[Task material Boundary: Start]
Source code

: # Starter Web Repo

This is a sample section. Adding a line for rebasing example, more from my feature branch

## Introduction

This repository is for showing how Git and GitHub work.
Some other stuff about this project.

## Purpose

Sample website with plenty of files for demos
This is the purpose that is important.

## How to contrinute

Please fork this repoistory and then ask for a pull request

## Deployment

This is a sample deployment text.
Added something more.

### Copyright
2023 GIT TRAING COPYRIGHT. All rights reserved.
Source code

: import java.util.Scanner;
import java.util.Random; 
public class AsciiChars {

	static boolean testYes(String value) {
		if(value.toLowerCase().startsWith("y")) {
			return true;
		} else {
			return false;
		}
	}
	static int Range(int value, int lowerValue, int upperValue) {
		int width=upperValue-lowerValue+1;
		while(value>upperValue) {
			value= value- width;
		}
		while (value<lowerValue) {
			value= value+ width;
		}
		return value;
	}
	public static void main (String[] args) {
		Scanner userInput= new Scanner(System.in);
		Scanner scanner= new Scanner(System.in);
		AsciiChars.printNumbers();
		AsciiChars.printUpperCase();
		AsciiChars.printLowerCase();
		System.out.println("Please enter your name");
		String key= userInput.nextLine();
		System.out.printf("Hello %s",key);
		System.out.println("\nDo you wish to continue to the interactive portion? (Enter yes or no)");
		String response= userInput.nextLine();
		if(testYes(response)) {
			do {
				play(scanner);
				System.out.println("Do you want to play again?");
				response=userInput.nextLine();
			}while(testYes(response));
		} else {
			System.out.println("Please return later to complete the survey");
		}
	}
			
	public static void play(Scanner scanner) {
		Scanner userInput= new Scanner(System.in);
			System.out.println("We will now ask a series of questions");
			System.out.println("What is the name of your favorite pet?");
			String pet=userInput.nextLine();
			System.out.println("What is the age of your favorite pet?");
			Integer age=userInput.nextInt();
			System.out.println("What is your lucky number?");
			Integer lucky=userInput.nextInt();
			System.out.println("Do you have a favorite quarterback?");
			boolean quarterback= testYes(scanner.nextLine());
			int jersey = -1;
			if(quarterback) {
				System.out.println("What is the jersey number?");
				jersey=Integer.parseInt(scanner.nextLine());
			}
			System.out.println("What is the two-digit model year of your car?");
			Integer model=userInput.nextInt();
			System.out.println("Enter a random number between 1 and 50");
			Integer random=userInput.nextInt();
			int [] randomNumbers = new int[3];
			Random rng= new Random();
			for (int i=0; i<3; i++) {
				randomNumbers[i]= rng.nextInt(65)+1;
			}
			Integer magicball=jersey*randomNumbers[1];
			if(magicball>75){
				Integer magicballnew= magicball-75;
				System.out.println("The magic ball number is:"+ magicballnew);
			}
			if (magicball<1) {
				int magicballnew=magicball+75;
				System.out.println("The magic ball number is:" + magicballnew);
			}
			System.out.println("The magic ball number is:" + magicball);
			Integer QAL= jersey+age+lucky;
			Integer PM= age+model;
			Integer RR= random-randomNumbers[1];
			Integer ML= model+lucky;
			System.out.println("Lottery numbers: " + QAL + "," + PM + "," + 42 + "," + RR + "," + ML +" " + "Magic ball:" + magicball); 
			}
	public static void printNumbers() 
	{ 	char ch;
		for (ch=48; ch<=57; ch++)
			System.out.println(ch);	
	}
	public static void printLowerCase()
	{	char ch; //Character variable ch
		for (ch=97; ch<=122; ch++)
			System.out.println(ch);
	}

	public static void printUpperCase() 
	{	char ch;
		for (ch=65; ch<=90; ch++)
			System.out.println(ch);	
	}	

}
[Task material Boundary: End]
[Task material Boundary: Start]
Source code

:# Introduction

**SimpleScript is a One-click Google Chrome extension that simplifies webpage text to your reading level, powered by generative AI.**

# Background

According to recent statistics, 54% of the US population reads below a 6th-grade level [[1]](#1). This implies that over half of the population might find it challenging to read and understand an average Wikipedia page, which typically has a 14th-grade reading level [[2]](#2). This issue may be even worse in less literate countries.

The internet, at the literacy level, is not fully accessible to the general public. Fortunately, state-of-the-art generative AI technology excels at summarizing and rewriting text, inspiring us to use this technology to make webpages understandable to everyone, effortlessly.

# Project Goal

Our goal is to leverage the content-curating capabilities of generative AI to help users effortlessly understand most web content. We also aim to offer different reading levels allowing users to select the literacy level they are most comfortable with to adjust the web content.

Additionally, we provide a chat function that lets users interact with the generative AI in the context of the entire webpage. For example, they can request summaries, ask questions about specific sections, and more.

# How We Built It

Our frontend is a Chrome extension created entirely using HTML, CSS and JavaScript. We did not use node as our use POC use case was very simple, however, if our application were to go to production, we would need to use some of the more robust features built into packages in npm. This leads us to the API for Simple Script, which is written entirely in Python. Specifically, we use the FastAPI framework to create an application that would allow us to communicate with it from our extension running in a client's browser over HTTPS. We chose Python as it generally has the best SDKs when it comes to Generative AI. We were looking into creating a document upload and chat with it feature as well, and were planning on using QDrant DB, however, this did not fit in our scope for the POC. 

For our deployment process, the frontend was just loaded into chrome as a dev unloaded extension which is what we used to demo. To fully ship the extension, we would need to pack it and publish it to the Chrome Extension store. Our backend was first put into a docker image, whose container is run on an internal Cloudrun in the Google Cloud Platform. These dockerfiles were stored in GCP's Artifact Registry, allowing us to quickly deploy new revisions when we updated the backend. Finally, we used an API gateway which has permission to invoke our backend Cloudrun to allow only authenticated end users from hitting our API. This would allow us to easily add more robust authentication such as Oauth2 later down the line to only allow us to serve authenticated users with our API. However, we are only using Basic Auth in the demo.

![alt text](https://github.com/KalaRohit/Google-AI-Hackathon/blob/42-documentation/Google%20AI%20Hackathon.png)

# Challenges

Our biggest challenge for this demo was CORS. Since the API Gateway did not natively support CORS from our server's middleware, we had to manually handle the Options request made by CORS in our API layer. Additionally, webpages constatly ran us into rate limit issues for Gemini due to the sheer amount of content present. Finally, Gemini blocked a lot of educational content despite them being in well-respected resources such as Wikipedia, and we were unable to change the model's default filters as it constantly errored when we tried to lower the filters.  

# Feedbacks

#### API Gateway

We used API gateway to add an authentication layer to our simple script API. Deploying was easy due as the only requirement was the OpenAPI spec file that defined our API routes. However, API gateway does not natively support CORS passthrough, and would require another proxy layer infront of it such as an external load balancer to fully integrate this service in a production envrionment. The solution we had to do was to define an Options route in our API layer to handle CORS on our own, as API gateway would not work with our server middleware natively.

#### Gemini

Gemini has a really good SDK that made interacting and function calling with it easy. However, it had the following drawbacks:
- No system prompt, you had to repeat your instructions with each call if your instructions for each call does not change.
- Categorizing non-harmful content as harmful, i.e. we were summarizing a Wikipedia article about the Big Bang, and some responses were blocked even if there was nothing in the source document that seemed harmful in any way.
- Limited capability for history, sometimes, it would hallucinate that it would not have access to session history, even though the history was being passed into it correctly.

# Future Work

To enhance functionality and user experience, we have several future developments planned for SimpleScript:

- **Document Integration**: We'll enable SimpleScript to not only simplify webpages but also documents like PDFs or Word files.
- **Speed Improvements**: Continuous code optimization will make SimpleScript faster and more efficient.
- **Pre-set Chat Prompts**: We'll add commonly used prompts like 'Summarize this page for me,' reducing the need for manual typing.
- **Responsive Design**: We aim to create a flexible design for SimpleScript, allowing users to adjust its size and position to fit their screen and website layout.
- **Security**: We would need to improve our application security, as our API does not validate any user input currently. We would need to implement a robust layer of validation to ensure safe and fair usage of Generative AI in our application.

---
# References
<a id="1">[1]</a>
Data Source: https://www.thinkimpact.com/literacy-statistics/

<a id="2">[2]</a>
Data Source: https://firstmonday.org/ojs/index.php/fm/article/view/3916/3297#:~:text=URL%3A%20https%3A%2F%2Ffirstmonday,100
[Task material Boundary: End]
[Task material Boundary: Start]
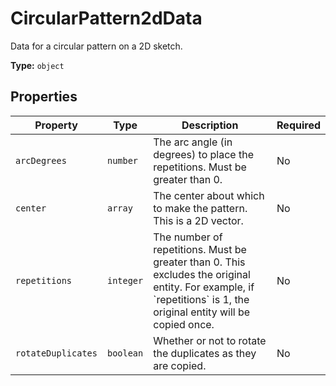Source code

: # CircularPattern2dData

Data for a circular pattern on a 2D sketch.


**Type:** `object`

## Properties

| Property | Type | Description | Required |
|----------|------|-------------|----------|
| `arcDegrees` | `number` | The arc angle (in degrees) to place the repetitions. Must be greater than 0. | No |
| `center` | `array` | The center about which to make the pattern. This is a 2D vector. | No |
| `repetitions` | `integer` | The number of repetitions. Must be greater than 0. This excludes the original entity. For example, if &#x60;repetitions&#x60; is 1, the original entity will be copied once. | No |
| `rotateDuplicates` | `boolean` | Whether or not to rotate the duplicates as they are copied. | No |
[Task material Boundary: End]
Please give again the lines above between the line holding "Gemini has a" and the line holding "- No system", inclusive, exactly as they are and with nothing added.

(Output for this task):
Gemini has a really good SDK that made interacting and function calling with it easy. However, it had the following drawbacks:
- No system prompt, you had to repeat your instructions with each call if your instructions for each call does not change.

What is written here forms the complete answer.